[What you should do]: Please filter the entries for the word "UUID" and copy every line that has it.

[Exercise inputs]:
Segment Open
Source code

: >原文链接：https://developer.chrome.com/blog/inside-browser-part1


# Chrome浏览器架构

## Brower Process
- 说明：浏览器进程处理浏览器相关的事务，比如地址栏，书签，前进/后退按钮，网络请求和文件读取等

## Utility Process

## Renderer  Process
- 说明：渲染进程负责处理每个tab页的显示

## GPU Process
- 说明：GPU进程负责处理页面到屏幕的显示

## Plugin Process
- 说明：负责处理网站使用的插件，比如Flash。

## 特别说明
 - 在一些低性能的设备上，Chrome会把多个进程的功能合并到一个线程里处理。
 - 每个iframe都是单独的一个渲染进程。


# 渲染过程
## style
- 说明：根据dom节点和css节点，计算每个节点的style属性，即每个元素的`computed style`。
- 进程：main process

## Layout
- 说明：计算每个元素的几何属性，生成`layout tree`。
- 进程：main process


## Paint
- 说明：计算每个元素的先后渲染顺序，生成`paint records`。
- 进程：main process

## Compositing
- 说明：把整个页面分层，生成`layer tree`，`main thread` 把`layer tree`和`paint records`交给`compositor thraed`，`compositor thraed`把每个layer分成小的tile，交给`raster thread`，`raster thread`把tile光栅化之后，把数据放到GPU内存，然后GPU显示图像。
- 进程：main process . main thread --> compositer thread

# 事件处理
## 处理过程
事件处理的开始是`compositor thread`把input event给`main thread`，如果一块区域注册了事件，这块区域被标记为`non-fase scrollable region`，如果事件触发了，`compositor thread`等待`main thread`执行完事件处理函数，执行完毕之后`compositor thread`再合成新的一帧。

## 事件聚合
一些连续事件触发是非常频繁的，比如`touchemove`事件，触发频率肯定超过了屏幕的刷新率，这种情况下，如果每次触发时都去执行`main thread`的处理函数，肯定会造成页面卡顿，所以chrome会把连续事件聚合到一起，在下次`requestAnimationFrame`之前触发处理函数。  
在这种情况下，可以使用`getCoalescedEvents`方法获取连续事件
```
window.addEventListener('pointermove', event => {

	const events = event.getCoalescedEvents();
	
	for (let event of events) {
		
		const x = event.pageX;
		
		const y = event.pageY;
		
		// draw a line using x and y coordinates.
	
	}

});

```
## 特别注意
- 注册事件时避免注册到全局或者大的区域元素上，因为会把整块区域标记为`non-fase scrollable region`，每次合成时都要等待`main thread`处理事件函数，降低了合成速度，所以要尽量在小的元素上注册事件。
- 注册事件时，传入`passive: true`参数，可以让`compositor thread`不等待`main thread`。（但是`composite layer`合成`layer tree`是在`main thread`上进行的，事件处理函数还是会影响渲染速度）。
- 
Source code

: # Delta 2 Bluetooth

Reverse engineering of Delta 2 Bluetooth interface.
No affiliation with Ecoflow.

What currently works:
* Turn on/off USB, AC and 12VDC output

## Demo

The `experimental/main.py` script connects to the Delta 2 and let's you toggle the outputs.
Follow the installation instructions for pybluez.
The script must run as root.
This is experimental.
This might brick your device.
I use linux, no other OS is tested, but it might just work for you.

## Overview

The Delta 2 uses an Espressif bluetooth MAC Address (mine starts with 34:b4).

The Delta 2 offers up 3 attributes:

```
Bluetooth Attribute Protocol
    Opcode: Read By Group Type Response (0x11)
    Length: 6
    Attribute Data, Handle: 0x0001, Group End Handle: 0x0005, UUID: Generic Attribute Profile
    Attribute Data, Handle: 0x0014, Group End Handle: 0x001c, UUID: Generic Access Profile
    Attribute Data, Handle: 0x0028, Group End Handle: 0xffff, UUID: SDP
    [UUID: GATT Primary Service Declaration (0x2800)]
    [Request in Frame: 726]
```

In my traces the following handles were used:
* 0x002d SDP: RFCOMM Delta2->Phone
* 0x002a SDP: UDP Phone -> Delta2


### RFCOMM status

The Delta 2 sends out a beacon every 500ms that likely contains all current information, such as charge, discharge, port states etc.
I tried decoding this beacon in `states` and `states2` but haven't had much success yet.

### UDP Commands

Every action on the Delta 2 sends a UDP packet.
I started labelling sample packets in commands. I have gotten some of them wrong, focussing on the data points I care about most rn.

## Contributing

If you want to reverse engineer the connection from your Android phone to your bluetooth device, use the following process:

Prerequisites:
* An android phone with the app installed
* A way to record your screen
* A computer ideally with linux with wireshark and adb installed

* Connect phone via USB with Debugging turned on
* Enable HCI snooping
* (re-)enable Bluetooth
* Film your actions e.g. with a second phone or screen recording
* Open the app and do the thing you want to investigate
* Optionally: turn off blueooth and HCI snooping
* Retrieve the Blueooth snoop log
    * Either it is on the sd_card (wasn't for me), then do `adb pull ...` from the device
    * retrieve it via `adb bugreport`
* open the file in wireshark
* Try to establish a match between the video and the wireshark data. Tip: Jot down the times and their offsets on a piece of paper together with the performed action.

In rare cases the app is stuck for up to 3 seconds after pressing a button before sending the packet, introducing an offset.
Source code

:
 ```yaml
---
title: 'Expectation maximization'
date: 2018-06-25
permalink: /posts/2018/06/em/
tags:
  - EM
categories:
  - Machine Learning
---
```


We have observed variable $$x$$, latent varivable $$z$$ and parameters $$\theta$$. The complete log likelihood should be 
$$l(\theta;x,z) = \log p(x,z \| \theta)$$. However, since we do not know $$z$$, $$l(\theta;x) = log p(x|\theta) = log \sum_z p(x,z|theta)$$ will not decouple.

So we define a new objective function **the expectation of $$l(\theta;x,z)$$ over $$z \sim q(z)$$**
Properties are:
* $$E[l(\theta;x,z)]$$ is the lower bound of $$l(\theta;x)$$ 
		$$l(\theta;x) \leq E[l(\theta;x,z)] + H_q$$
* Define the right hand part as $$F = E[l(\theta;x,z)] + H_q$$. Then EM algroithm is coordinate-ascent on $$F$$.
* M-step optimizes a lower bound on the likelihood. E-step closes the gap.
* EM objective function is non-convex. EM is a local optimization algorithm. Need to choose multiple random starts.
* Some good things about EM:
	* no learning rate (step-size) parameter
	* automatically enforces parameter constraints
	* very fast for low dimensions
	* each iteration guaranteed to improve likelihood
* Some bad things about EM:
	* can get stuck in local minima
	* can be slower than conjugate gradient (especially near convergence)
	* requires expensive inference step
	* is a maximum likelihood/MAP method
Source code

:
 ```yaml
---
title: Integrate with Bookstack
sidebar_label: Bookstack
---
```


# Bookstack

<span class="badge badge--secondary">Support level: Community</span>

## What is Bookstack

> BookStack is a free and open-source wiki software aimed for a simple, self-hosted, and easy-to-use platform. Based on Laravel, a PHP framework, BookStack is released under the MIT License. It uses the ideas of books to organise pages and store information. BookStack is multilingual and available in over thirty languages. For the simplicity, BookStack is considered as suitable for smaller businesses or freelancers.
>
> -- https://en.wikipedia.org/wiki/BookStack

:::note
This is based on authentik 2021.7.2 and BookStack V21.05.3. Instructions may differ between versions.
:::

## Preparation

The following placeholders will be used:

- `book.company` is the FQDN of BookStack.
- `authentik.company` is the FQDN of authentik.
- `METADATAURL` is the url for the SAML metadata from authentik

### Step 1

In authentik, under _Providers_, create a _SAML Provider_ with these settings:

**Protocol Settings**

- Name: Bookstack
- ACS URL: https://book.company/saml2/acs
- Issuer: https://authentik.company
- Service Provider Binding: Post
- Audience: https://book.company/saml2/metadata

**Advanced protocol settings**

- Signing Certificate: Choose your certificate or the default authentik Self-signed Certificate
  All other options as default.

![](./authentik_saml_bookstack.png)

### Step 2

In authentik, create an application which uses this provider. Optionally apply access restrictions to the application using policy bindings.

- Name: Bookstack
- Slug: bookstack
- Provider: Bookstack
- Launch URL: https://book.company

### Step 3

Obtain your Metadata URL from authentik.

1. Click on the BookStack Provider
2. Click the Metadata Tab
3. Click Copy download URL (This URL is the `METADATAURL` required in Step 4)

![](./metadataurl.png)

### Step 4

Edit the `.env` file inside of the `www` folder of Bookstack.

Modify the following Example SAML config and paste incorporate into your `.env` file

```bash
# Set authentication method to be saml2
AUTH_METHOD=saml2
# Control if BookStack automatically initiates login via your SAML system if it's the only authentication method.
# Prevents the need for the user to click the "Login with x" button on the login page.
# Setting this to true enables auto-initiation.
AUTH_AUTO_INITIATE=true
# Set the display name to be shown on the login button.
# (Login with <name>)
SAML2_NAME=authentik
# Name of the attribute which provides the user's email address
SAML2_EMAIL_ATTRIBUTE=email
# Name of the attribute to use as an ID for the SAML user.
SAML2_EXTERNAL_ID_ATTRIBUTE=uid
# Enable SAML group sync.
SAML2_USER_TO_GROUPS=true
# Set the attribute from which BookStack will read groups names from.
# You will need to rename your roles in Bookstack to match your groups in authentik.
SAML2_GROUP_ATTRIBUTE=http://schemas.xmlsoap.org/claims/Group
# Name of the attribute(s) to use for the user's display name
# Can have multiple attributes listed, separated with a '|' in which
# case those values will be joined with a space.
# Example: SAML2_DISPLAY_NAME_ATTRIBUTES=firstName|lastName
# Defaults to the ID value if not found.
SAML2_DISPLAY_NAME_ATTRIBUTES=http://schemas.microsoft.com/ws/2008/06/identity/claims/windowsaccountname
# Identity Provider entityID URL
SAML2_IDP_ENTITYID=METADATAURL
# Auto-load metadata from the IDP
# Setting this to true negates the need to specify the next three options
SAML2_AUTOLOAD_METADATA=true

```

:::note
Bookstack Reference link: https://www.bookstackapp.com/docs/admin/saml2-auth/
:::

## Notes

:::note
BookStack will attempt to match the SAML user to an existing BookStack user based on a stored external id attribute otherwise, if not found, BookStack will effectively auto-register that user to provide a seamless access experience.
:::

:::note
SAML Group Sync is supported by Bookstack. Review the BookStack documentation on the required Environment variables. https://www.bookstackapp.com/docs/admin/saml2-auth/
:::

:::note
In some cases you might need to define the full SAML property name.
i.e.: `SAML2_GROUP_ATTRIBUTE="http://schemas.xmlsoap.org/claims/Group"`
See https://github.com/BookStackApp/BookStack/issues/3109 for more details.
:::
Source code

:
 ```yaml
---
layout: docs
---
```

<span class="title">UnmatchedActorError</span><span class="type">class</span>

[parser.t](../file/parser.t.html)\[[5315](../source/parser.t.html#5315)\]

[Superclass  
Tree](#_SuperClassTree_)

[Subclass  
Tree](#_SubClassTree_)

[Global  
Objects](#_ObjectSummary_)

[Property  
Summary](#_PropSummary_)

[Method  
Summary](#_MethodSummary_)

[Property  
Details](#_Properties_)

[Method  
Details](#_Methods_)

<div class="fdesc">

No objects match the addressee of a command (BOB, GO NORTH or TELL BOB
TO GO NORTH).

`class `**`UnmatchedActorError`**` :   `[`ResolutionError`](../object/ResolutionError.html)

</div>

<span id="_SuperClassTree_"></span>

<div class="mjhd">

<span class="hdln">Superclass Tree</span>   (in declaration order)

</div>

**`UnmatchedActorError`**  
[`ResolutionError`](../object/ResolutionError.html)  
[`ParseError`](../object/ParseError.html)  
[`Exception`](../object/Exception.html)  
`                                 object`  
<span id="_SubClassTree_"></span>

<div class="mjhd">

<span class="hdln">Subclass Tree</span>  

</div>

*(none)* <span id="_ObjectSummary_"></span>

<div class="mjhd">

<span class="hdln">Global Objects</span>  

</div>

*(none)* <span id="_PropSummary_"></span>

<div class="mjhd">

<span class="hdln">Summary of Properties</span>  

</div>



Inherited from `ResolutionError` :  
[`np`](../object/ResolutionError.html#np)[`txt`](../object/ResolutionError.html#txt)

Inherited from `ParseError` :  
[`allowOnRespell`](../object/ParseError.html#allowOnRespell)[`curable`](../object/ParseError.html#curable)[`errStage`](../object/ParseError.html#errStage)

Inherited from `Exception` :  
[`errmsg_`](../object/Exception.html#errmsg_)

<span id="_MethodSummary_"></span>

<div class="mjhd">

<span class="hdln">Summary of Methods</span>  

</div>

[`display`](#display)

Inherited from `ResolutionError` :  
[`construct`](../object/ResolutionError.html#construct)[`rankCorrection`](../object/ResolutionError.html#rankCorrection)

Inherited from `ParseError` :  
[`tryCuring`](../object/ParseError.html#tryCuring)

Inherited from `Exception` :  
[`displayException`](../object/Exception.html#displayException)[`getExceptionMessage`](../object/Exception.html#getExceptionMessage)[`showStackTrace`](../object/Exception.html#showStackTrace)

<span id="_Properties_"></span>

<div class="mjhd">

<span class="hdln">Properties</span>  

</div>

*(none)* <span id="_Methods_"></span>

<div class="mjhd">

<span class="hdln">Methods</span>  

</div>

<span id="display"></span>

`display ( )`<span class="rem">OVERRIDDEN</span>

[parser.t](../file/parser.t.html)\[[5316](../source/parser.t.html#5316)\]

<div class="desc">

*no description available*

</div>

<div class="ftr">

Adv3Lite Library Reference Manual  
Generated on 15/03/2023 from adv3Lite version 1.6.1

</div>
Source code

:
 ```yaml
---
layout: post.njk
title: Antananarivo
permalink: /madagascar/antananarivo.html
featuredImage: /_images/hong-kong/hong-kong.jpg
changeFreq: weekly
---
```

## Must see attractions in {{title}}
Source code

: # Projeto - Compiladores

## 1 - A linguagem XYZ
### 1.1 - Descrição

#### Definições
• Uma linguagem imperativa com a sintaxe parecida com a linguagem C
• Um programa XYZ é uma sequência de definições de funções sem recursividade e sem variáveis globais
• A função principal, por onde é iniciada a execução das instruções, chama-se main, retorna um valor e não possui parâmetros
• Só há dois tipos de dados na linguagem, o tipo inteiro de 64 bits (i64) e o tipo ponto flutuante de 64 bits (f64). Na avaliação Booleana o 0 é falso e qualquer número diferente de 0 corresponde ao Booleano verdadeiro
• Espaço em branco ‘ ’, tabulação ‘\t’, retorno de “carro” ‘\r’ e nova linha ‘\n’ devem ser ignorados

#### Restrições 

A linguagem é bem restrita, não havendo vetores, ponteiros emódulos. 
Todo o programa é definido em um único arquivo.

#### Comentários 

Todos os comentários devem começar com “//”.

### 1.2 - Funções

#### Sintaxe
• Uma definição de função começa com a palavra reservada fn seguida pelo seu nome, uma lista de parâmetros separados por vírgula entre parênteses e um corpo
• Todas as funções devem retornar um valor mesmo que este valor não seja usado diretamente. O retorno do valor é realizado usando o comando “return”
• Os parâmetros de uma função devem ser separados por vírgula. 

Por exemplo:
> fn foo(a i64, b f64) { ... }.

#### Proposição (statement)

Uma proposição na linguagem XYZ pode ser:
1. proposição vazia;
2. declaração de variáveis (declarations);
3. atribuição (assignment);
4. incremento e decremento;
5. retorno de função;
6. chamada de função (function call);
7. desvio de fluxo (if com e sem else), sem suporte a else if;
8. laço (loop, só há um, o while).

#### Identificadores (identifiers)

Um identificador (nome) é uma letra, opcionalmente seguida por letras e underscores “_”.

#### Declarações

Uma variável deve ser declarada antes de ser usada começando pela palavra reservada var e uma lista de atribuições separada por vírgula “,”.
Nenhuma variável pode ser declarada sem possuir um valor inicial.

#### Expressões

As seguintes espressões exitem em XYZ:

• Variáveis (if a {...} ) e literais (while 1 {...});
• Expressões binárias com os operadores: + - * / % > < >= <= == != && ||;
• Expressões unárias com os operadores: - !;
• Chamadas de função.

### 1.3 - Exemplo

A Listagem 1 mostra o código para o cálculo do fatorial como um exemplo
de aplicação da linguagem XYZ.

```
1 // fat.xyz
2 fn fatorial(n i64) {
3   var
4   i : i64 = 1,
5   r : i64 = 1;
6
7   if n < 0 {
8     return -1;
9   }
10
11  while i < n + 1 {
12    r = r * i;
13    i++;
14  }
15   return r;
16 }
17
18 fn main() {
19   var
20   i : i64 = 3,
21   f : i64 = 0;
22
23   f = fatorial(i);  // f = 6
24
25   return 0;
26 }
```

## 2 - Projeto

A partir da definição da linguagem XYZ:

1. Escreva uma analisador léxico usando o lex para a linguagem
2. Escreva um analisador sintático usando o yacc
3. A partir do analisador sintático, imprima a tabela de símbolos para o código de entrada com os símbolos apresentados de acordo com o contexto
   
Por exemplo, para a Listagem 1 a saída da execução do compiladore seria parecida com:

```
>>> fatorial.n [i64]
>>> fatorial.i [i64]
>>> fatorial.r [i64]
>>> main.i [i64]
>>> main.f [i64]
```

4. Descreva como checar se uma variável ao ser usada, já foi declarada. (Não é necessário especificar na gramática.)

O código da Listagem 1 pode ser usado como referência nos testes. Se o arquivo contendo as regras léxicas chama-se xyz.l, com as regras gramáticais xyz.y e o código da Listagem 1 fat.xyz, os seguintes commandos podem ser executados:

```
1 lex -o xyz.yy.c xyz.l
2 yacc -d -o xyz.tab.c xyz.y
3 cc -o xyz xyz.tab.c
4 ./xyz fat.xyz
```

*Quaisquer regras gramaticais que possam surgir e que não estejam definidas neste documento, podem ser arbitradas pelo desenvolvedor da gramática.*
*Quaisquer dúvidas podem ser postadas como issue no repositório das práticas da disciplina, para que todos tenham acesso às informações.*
Segment Closed
[Solution for this exercise]:
    Attribute Data, Handle: 0x0001, Group End Handle: 0x0005, UUID: Generic Attribute Profile
    Attribute Data, Handle: 0x0014, Group End Handle: 0x001c, UUID: Generic Access Profile
    Attribute Data, Handle: 0x0028, Group End Handle: 0xffff, UUID: SDP
    [UUID: GATT Primary Service Declaration (0x2800)]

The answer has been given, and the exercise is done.